For each line in the records that contains "things", make a copy.

(Plain-text document sources)
::::::::::

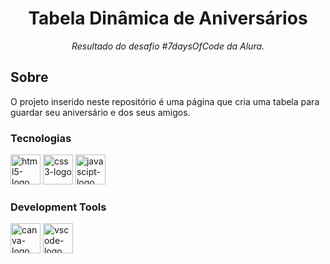 <h1 align="center">Tabela Dinâmica de Aniversários</h1>
<p align="center"><i>Resultado do desafio #7daysOfCode da Alura.</i></p>





##  Sobre
 O projeto inserido neste repositório  é uma página que cria uma tabela para guardar seu aniversário e dos seus amigos.

### Tecnologias
<p display="inline-block">
  <img width="48" src="https://icons8.com.br/icon/20909/html-5" alt="html5-logo"/>
  <img width="48" src="https://icons8.com.br/icon/21278/css3" alt="css3-logo"/>
  <img width="48" src="https://icons8.com.br/icon/108784/javascript" alt="javascipt-logo"/>
</p>
                                                                                                  
### Development Tools

<p display="inline-block">
  <img width="48" src="https://icons8.com.br/icon/lAWjO4LexGga/canva" alt="canva-logo"/>
  <img width="48" src="https://upload.wikimedia.org/wikipedia/commons/thumb/9/9a/Visual_Studio_Code_1.35_icon.svg/2048px-Visual_Studio_Code_1.35_icon.svg.png" alt="vscode-logo"/>
</p>




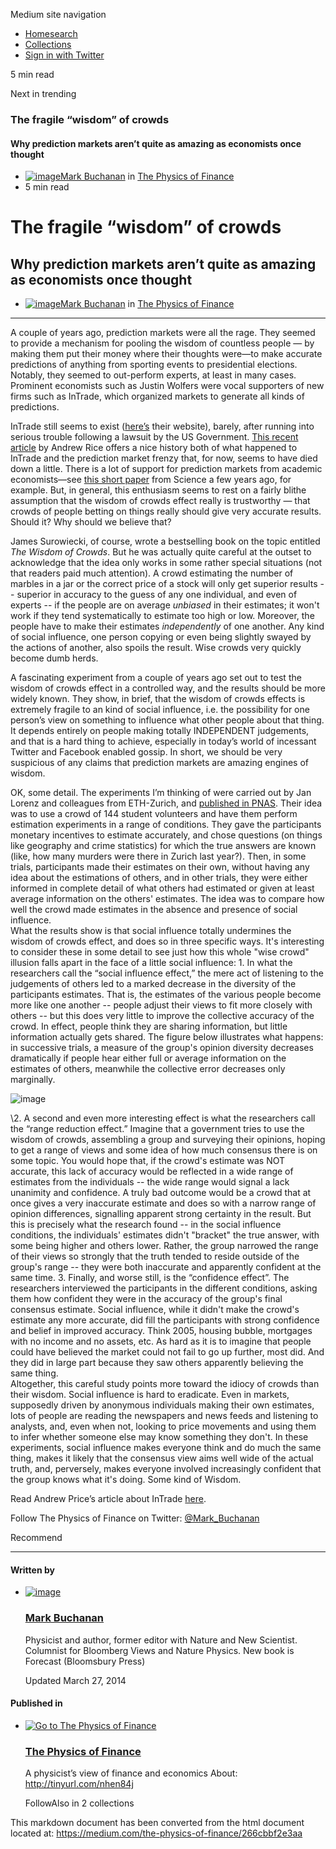 Medium site navigation

-   [Home](/ "Go home")[search](/search "Search Medium")
-   [Collections](/collections "Collections")
-   [Sign in with
    Twitter](/m/account/authenticate-twitter "Sign in with Twitter")

5 min read

Next in trending

### The fragile “wisdom” of crowds

#### Why prediction markets aren’t quite as amazing as economists once thought

-   [![image](https://d262ilb51hltx0.cloudfront.net/fit/c/64/64/0*-cnoEzHldvGbATAb.jpeg "Mark Buchanan")Mark
    Buchanan](/@Mark__Buchanan "Go to the profile of Mark Buchanan") in
    [The Physics of
    Finance](/the-physics-of-finance "Go to The Physics of Finance")
-   5 min read

The fragile “wisdom” of crowds
==============================

Why prediction markets aren’t quite as amazing as economists once thought
-------------------------------------------------------------------------

-   [![image](https://d262ilb51hltx0.cloudfront.net/fit/c/64/64/0*-cnoEzHldvGbATAb.jpeg "Mark Buchanan")Mark
    Buchanan](/@Mark__Buchanan "Go to the profile of Mark Buchanan") in
    [The Physics of
    Finance](/the-physics-of-finance "Go to The Physics of Finance")

* * * * *

A couple of years ago, prediction markets were all the rage. They seemed
to provide a mechanism for pooling the wisdom of countless people — by
making them put their money where their thoughts were—to make accurate
predictions of anything from sporting events to presidential elections.
Notably, they seemed to out-perform experts, at least in many cases.
Prominent economists such as Justin Wolfers were vocal supporters of new
firms such as InTrade, which organized markets to generate all kinds of
predictions.

InTrade still seems to exist ([here’s](http://www.intrade.com/v4/home/)
their website), barely, after running into serious trouble following a
lawsuit by the US Government. [This recent
article](http://www.buzzfeed.com/andrewrice/the-fall-of-intrade-and-the-business-of-betting-on-real-life)
by Andrew Rice offers a nice history both of what happened to InTrade
and the prediction market frenzy that, for now, seems to have died down
a little. There is a lot of support for prediction markets from academic
economists—see [this short
paper](http://hanson.gmu.edu/promisepredmkt.pdf) from Science a few
years ago, for example. But, in general, this enthusiasm seems to rest
on a fairly blithe assumption that the wisdom of crowds effect really is
trustworthy — that crowds of people betting on things really should give
very accurate results. Should it? Why should we believe that?

James Surowiecki, of course, wrote a bestselling book on the topic
entitled *The Wisdom of Crowds*. But he was actually quite careful at
the outset to acknowledge that the idea only works in some rather
special situations (not that readers paid much attention). A crowd
estimating the number of marbles in a jar or the correct price of a
stock will only get superior results -- superior in accuracy to the
guess of any one individual, and even of experts -- if the people are on
average *unbiased* in their estimates; it won't work if they tend
systematically to estimate too high or low. Moreover, the people have to
make their estimates *independently* of one another. Any kind of social
influence, one person copying or even being slightly swayed by the
actions of another, also spoils the result. Wise crowds very quickly
become dumb herds.

A fascinating experiment from a couple of years ago set out to test the
wisdom of crowds effect in a controlled way, and the results should be
more widely known. They show, in brief, that the wisdom of crowds
effects is extremely fragile to an kind of social influence, i.e. the
possibility for one person’s view on something to influence what other
people about that thing. It depends entirely on people making totally
INDEPENDENT judgements, and that is a hard thing to achieve, especially
in today’s world of incessant Twitter and Facebook enabled gossip. In
short, we should be very suspicious of any claims that prediction
markets are amazing engines of wisdom.

OK, some detail. The experiments I’m thinking of were carried out by Jan
Lorenz and colleagues from ETH-Zurich, and [published in
PNAS](http://www.pnas.org/content/108/22/9020.full). Their idea was to
use a crowd of 144 student volunteers and have them perform estimation
experiments in a range of conditions. They gave the participants
monetary incentives to estimate accurately, and chose questions (on
things like geography and crime statistics) for which the true answers
are known (like, how many murders were there in Zurich last year?).
Then, in some trials, participants made their estimates on their own,
without having any idea about the estimations of others, and in other
trials, they were either informed in complete detail of what others had
estimated or given at least average information on the others'
estimates. The idea was to compare how well the crowd made estimates in
the absence and presence of social influence.\
What the results show is that social influence totally undermines the
wisdom of crowds effect, and does so in three specific ways. It's
interesting to consider these in some detail to see just how this whole
"wise crowd" illusion falls apart in the face of a little social
influence: 1. In what the researchers call the “social influence
effect,” the mere act of listening to the judgements of others led to a
marked decrease in the diversity of the participants estimates. That is,
the estimates of the various people become more like one another --
people adjust their views to fit more closely with others -- but this
does very little to improve the collective accuracy of the crowd. In
effect, people think they are sharing information, but little
information actually gets shared. The figure below illustrates what
happens: in successive trials, a measure of the group's opinion
diversity decreases dramatically if people hear either full or average
information on the estimates of others, meanwhile the collective error
decreases only marginally.

![image](https://d262ilb51hltx0.cloudfront.net/max/800/1*ATCS4438s3_byheDG0YVIQ.jpeg)

\2. A second and even more interesting effect is what the researchers
call the “range reduction effect.” Imagine that a government tries to
use the wisdom of crowds, assembling a group and surveying their
opinions, hoping to get a range of views and some idea of how much
consensus there is on some topic. You would hope that, if the crowd's
estimate was NOT accurate, this lack of accuracy would be reflected in a
wide range of estimates from the individuals -- the wide range would
signal a lack unanimity and confidence. A truly bad outcome would be a
crowd that at once gives a very inaccurate estimate and does so with a
narrow range of opinion differences, signalling apparent strong
certainty in the result. But this is precisely what the research found
-- in the social influence conditions, the individuals' estimates didn't
"bracket" the true answer, with some being higher and others lower.
Rather, the group narrowed the range of their views so strongly that the
truth tended to reside outside of the group's range -- they were both
inaccurate and apparently confident at the same time. 3. Finally, and
worse still, is the “confidence effect”. The researchers interviewed the
participants in the different conditions, asking them how confident they
were in the accuracy of the group's final consensus estimate. Social
influence, while it didn't make the crowd's estimate any more accurate,
did fill the participants with strong confidence and belief in improved
accuracy. Think 2005, housing bubble, mortgages with no income and no
assets, etc. As hard as it is to imagine that people could have believed
the market could not fail to go up further, most did. And they did in
large part because they saw others apparently believing the same thing.\
Altogether, this careful study points more toward the idiocy of crowds
than their wisdom. Social influence is hard to eradicate. Even in
markets, supposedly driven by anonymous individuals making their own
estimates, lots of people are reading the newspapers and news feeds and
listening to analysts, and, even when not, looking to price movements
and using them to infer whether someone else may know something they
don't. In these experiments, social influence makes everyone think and
do much the same thing, makes it likely that the consensus view aims
well wide of the actual truth, and, perversely, makes everyone involved
increasingly confident that the group knows what it's doing. Some kind
of Wisdom.

Read Andrew Price’s article about InTrade
[here](http://www.buzzfeed.com/andrewrice/the-fall-of-intrade-and-the-business-of-betting-on-real-life).

Follow The Physics of Finance on Twitter:
[@Mark\_Buchanan](https://twitter.com/Mark__Buchanan)

Recommend

****

#### Written by

-   [![image](https://d262ilb51hltx0.cloudfront.net/fit/c/190/190/0*-cnoEzHldvGbATAb.jpeg "Mark Buchanan")](/@Mark__Buchanan "Go to the profile of Mark Buchanan")

    ### [Mark Buchanan](/@Mark__Buchanan "Go to the profile of Mark Buchanan")

    Physicist and author, former editor with Nature and New Scientist.
    Columnist for Bloomberg Views and Nature Physics. New book is
    Forecast (Bloomsbury Press)

    Updated March 27, 2014

#### Published in

-   [![Go to The Physics of
    Finance](https://d262ilb51hltx0.cloudfront.net/fit/c/160/160/1*9UAS5JbU-10H4VX4mPVHIw.jpeg)](/the-physics-of-finance "Go to The Physics of Finance")

    ### [The Physics of Finance](/the-physics-of-finance "Go to The Physics of Finance")

    A physicist’s view of finance and economics About:
    http://tinyurl.com/nhen84j

    FollowAlso in 2 collections



This markdown document has been converted from the html document located at:
https://medium.com/the-physics-of-finance/266cbbf2e3aa
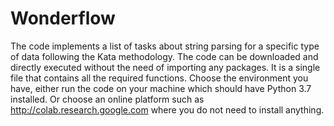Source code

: # Wonderflow
The code implements a list of tasks about string parsing for a specific type of data following the Kata methodology. 
The code can be downloaded and directly executed without the need of importing any packages. 
It is a single file that contains all the required functions.
Choose the environment you have, either run the code on your machine which should have Python 3.7 installed.
Or choose an online platform such as http://colab.research.google.com where you do not need to install anything. 
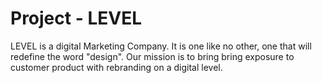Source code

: # Project - LEVEL

LEVEL is a digital Marketing Company. It is one like no other, one that will redefine the word "design". Our mission is to bring bring exposure to customer product with rebranding on a digital level. 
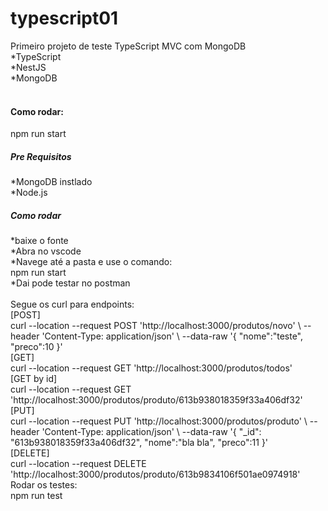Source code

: # typescript01
Primeiro projeto de teste TypeScript MVC com MongoDB </br>
*TypeScript </br>
*NestJS </br>
*MongoDB 
</br></br>
<h4>Como rodar:</h4>
npm run start

<h5>Pre Requisitos</h5>
*MongoDB instlado </br>
*Node.js  </br>

<h5>Como rodar</h5>
*baixe o fonte </br>
*Abra no vscode </br>
*Navege até a pasta e use o comando: </br>
npm run start
</br>
*Dai pode testar no postman
</br></br>
Segue os curl para endpoints:</br>
[POST]</br>
curl --location --request POST 'http://localhost:3000/produtos/novo' \
--header 'Content-Type: application/json' \
--data-raw '{
    "nome":"teste",
    "preco":10
}'
</br>
[GET]</br>
curl --location --request GET 'http://localhost:3000/produtos/todos'
</br>
[GET by id]</br>
curl --location --request GET 'http://localhost:3000/produtos/produto/613b938018359f33a406df32'
</br>
[PUT]</br>
curl --location --request PUT 'http://localhost:3000/produtos/produto' \
--header 'Content-Type: application/json' \
--data-raw '{
    "_id": "613b938018359f33a406df32",
    "nome":"bla bla",
    "preco":11
}'
</br>
[DELETE]</br>
curl --location --request DELETE 'http://localhost:3000/produtos/produto/613b9834106f501ae0974918'
</br>
Rodar os testes: </br>
npm run test     </br>
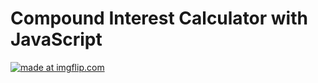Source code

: # Compound Interest Calculator with JavaScript

<a href="https://imgflip.com/gif/37wlsp"><img src="https://i.imgflip.com/37wlsp.gif" title="made at imgflip.com"/></a>
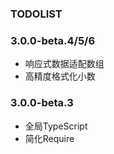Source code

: ### TODOLIST

### 3.0.0-beta.4/5/6
- 响应式数据适配数组
- 高精度格式化小数

### 3.0.0-beta.3
- 全局TypeScript
- 简化Require
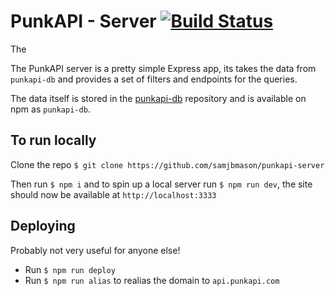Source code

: # PunkAPI - Server [![Build Status](https://travis-ci.org/samjbmason/punkapi-server.svg?branch=master)](https://travis-ci.org/samjbmason/punkapi-server)

The

The PunkAPI server is a pretty simple Express app, its takes the data from `punkapi-db` and provides a set of filters and endpoints for the queries.

The data itself is stored in the [punkapi-db](https://github.com/samjbmason/punkapi-db) repository and is available on npm as `punkapi-db`.

## To run locally
Clone the repo `$ git clone https://github.com/samjbmason/punkapi-server`

Then run `$ npm i` and to spin up a local server run `$ npm run dev`, the site should now be available at `http://localhost:3333`

## Deploying
Probably not very useful for anyone else!

- Run `$ npm run deploy`
- Run `$ npm run alias` to realias the domain to `api.punkapi.com`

::::::::::

Answer to this exercise:
trustworthy — that crowds of people betting on things really should give
things like geography and crime statistics) for which the true answers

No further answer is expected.